Ray Alcorn grew up on a farm in Pennsylvania. He served 30 years in the U.S. Navy including seven years as a prisoner of war. His last assignment before retirement as a Captain was as Dean of Students at the Naval War College. Alcorn and his wife, Karen, moved to Brevard full-time in 2006 and enjoy living near his sister and brother-in-law, Lou and Mike Shelley. Below, in his own words, is Ray Alcorn’s Vietnam story.

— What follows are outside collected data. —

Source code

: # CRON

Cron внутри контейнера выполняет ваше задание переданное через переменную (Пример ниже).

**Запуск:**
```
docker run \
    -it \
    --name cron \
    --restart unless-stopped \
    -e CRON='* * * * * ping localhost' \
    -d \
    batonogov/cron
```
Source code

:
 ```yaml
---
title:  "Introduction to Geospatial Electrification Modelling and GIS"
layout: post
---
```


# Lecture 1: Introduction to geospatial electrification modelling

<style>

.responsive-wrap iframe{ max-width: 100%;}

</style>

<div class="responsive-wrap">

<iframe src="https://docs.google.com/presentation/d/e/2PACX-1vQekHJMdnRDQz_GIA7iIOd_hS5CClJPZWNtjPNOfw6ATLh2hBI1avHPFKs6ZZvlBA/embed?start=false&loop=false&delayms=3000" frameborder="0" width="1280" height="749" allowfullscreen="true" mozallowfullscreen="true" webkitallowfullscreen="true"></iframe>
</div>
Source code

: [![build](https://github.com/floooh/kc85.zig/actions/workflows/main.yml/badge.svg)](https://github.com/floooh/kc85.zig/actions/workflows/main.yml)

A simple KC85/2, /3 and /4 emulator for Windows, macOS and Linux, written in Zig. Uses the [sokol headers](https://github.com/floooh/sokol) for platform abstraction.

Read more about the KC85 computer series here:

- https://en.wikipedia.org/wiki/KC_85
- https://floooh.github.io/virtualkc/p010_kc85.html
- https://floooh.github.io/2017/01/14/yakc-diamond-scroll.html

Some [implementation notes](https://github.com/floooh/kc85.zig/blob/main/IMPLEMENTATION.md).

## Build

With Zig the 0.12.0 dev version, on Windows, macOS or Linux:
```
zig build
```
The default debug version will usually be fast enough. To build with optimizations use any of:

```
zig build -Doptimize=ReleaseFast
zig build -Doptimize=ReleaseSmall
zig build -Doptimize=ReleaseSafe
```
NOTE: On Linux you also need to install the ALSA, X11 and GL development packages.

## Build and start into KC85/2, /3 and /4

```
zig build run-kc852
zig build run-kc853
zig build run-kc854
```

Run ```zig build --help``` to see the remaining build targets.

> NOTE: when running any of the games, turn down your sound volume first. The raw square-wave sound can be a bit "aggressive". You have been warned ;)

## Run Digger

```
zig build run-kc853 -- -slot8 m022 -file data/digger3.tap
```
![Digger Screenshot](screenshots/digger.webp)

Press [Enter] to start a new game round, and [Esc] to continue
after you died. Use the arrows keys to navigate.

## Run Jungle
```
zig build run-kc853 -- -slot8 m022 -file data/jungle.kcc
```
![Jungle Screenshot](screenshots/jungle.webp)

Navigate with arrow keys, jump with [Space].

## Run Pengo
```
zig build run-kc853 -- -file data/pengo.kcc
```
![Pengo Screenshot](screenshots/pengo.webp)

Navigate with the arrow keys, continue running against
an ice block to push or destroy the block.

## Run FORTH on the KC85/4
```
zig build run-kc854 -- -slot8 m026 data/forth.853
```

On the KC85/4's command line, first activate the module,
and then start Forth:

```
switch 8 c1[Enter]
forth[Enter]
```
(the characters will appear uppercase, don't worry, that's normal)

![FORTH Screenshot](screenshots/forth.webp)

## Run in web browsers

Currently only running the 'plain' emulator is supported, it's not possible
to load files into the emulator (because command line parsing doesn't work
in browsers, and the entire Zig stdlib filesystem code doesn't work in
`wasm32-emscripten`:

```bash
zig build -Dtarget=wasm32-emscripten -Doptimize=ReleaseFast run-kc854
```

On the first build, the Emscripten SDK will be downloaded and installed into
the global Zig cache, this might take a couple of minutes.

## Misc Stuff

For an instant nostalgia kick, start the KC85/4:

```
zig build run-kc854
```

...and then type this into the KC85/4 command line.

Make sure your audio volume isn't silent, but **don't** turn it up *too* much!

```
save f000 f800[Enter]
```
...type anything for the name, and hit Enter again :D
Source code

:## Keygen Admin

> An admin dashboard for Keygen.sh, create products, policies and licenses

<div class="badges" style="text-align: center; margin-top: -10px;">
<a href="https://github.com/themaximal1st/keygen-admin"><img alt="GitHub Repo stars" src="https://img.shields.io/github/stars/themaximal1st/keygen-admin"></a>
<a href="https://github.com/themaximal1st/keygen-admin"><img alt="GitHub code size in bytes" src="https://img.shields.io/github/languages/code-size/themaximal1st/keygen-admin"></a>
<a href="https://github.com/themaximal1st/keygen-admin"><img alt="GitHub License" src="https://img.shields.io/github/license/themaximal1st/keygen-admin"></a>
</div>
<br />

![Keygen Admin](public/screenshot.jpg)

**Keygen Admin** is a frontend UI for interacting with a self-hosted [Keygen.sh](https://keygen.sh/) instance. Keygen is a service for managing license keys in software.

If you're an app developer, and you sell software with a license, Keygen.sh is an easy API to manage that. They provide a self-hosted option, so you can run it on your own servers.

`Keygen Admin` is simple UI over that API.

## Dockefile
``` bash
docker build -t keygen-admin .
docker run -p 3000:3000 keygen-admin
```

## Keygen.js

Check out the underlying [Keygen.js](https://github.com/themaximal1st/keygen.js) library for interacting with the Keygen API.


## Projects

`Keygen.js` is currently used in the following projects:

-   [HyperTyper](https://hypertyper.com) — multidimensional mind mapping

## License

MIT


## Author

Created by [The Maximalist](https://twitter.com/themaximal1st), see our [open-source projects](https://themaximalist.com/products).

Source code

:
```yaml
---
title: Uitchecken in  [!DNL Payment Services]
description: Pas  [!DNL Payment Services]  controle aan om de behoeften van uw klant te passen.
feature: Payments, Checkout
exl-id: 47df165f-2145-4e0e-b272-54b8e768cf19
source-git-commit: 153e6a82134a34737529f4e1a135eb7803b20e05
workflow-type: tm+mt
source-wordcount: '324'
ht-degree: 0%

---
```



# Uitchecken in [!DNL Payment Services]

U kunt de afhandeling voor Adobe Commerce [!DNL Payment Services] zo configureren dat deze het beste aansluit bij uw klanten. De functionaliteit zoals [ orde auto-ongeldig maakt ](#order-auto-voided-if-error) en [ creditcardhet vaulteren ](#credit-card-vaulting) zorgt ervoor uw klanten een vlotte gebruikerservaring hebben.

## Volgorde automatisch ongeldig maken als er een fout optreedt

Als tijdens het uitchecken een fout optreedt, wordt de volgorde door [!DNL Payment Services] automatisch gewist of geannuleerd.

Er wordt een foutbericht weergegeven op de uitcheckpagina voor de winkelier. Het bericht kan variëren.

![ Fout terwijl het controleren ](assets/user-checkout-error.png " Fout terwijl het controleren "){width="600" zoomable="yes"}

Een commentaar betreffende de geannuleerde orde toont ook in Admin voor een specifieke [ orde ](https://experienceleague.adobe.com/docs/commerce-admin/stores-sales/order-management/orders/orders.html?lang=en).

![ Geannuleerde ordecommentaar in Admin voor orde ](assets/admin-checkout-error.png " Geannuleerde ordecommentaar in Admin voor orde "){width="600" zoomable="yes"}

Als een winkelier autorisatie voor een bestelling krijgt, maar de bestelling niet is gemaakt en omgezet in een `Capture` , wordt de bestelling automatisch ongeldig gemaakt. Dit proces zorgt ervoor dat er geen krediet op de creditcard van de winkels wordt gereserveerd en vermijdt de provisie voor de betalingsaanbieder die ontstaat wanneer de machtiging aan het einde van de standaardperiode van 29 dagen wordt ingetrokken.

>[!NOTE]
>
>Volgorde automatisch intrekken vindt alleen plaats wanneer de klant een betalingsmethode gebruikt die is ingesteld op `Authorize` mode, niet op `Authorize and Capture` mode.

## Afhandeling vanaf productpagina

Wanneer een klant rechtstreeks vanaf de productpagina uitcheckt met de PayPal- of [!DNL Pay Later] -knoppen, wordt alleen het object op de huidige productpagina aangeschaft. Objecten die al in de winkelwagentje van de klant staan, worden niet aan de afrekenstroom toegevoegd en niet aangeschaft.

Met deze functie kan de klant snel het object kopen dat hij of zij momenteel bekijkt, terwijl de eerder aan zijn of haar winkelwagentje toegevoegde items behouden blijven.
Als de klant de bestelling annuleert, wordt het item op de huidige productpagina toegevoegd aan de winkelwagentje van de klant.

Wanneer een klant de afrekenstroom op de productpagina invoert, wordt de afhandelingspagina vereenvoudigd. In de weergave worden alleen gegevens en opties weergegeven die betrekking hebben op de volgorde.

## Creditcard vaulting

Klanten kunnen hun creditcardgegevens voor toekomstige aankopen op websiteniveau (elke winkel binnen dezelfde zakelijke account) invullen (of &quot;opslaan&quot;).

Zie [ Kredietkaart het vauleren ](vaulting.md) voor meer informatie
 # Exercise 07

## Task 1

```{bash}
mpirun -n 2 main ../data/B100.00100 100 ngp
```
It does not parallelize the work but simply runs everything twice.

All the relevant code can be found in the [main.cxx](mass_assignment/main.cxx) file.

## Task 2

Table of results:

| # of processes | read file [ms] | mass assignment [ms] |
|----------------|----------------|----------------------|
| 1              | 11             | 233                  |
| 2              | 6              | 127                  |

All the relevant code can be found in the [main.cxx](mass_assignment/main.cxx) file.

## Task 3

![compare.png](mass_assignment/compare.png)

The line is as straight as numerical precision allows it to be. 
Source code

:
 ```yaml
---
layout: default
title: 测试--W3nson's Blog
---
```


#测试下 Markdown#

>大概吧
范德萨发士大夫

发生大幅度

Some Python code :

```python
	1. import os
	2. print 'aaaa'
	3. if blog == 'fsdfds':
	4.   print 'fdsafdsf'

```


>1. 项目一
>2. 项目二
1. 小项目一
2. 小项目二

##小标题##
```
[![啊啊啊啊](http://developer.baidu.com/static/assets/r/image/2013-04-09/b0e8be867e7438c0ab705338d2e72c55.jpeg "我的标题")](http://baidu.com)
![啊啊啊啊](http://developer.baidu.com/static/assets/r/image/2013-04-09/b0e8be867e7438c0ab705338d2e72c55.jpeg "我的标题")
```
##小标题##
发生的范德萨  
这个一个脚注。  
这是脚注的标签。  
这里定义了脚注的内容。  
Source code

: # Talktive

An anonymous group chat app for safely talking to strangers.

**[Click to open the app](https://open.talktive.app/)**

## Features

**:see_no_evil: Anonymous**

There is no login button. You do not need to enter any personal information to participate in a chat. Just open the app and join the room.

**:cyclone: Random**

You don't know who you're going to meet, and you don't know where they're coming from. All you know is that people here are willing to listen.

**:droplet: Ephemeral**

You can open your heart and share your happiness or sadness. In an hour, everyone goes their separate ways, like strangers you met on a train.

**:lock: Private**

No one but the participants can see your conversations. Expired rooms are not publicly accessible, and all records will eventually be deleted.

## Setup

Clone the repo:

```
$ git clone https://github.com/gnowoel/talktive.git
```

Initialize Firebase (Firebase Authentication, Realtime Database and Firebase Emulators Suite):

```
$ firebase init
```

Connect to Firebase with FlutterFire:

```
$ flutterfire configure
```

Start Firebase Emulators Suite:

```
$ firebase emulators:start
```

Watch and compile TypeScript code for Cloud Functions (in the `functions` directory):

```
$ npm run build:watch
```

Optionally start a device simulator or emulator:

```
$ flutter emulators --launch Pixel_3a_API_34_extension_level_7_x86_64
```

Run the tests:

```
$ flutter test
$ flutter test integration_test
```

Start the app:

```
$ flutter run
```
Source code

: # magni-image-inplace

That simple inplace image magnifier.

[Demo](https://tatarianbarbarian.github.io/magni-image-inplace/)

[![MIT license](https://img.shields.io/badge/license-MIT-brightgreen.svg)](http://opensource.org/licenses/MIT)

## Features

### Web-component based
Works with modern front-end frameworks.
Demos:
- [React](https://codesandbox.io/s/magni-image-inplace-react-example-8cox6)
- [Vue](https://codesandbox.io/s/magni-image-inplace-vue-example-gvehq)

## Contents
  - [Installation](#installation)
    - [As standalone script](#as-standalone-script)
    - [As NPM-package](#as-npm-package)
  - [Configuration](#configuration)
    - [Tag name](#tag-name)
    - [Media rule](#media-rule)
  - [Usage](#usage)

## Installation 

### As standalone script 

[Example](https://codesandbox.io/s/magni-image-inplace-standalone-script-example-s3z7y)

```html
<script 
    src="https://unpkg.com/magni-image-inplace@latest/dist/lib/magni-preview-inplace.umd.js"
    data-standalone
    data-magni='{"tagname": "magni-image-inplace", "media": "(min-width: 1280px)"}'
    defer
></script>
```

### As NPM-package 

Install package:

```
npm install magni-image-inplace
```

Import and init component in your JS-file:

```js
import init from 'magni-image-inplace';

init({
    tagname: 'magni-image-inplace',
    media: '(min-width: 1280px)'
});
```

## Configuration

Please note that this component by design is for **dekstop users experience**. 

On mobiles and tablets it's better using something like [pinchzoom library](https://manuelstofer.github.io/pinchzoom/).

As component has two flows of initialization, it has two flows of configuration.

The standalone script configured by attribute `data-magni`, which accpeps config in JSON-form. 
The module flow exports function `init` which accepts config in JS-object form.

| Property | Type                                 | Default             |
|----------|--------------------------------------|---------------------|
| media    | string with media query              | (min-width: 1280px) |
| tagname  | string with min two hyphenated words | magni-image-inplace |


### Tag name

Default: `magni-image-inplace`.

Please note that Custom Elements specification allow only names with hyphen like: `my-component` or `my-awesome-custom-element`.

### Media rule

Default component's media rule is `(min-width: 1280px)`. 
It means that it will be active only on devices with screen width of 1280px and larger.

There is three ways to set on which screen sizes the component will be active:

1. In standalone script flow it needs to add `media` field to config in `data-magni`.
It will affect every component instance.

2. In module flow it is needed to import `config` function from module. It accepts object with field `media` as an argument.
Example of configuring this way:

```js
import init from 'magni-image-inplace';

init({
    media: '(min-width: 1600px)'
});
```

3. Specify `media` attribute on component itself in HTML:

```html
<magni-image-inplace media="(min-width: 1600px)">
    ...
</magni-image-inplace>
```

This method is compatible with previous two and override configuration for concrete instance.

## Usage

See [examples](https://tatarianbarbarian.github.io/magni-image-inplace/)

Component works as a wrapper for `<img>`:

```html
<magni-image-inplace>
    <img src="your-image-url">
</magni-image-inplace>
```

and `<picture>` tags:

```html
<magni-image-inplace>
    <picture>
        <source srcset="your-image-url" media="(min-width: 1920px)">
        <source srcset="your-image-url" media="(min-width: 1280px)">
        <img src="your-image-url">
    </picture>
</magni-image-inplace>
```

My brother and I were in a field baling hay one day while the National Guard practiced their maneuvers in F102s overhead. One pilot came down low and behind us and went over us at about 50’ then went rolling up into the air. I told my brother, “Someday I’m going to trade this tractor in for one of those.”
After college I went to Officer Candidate School for naval aviation and got my wings in June of 1963. In late 1965 our squadron was sent to Vietnam on the USS Enterprise, our country’s first nuclear powered aircraft carrier.

Shoot-Down
We started flying missions in Vietnam on December 2, 1965. On the 20th of December, on my 29th combat mission, I was shot down. On that day, we were to fly our first alpha strike — 90 airplanes going against a huge power plant complex outside the city of Hai Phong. The weather was terrible, about 400 foot overcast, 2-mile visibility and our Admiral sent word to Washington that we shouldn’t fly this mission. Washington said “Go hit it today. We don’t care what you have to do.”

We went in at 50 feet. We had flights of 4 in tight formation and we all dropped when the leader dropped. Ours was the 3rd flight through. Just as I was dropping my bombs, I was hit in the cockpit, a shell went through my oxygen mask, a shell hit me in the side of the neck and the oxygen mask blew up. I was temporarily blinded. At 500 miles per hour at 50 feet and unable to see, I had to make a quick decision. I’ll always live with the question of whether I made the right decision, because in a matter of seconds I could see again. But by that time I had ejected and was standing on the ground.